_Aim of the task:_ Every record must appear in the response exactly as given.
━━━━━ Material for this exercise ━━━━━
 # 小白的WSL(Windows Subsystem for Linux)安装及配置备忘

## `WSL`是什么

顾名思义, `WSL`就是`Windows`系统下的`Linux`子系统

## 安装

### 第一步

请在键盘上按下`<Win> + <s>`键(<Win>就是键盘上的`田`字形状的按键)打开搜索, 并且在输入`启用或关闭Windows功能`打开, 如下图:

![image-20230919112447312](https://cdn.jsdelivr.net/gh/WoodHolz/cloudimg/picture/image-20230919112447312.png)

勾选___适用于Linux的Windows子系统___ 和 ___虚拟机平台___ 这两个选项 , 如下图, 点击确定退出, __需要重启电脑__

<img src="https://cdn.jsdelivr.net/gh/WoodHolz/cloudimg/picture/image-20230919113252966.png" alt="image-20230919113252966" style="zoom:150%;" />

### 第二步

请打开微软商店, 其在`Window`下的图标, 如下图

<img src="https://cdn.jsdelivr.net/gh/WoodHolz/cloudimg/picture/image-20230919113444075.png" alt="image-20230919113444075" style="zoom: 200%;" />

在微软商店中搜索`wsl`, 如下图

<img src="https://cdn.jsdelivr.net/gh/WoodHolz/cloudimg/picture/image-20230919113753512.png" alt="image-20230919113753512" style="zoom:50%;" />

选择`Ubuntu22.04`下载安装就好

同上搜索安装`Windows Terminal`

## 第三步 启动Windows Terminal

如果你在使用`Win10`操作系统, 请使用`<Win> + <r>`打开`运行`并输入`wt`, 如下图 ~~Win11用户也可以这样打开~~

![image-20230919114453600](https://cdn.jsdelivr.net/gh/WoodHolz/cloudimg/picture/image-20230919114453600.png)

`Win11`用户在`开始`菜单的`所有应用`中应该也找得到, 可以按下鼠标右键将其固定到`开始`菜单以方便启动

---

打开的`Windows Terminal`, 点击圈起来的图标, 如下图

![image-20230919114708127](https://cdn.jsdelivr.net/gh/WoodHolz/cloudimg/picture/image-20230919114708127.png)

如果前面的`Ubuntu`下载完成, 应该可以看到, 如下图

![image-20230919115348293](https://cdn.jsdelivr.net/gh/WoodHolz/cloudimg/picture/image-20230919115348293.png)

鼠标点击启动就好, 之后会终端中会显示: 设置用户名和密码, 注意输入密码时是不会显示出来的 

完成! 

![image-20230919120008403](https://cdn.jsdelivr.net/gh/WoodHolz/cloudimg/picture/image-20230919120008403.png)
━━━━━
_Task response:_
 # 小白的WSL(Windows Subsystem for Linux)安装及配置备忘

## `WSL`是什么

顾名思义, `WSL`就是`Windows`系统下的`Linux`子系统

## 安装

### 第一步

请在键盘上按下`<Win> + <s>`键(<Win>就是键盘上的`田`字形状的按键)打开搜索, 并且在输入`启用或关闭Windows功能`打开, 如下图:

![image-20230919112447312](https://cdn.jsdelivr.net/gh/WoodHolz/cloudimg/picture/image-20230919112447312.png)

勾选___适用于Linux的Windows子系统___ 和 ___虚拟机平台___ 这两个选项 , 如下图, 点击确定退出, __需要重启电脑__

<img src="https://cdn.jsdelivr.net/gh/WoodHolz/cloudimg/picture/image-20230919113252966.png" alt="image-20230919113252966" style="zoom:150%;" />

### 第二步

请打开微软商店, 其在`Window`下的图标, 如下图

<img src="https://cdn.jsdelivr.net/gh/WoodHolz/cloudimg/picture/image-20230919113444075.png" alt="image-20230919113444075" style="zoom: 200%;" />

在微软商店中搜索`wsl`, 如下图

<img src="https://cdn.jsdelivr.net/gh/WoodHolz/cloudimg/picture/image-20230919113753512.png" alt="image-20230919113753512" style="zoom:50%;" />

选择`Ubuntu22.04`下载安装就好

同上搜索安装`Windows Terminal`

## 第三步 启动Windows Terminal

如果你在使用`Win10`操作系统, 请使用`<Win> + <r>`打开`运行`并输入`wt`, 如下图 ~~Win11用户也可以这样打开~~

![image-20230919114453600](https://cdn.jsdelivr.net/gh/WoodHolz/cloudimg/picture/image-20230919114453600.png)

`Win11`用户在`开始`菜单的`所有应用`中应该也找得到, 可以按下鼠标右键将其固定到`开始`菜单以方便启动

---

打开的`Windows Terminal`, 点击圈起来的图标, 如下图

![image-20230919114708127](https://cdn.jsdelivr.net/gh/WoodHolz/cloudimg/picture/image-20230919114708127.png)

如果前面的`Ubuntu`下载完成, 应该可以看到, 如下图

![image-20230919115348293](https://cdn.jsdelivr.net/gh/WoodHolz/cloudimg/picture/image-20230919115348293.png)

鼠标点击启动就好, 之后会终端中会显示: 设置用户名和密码, 注意输入密码时是不会显示出来的 

完成! 

![image-20230919120008403](https://cdn.jsdelivr.net/gh/WoodHolz/cloudimg/picture/image-20230919120008403.png)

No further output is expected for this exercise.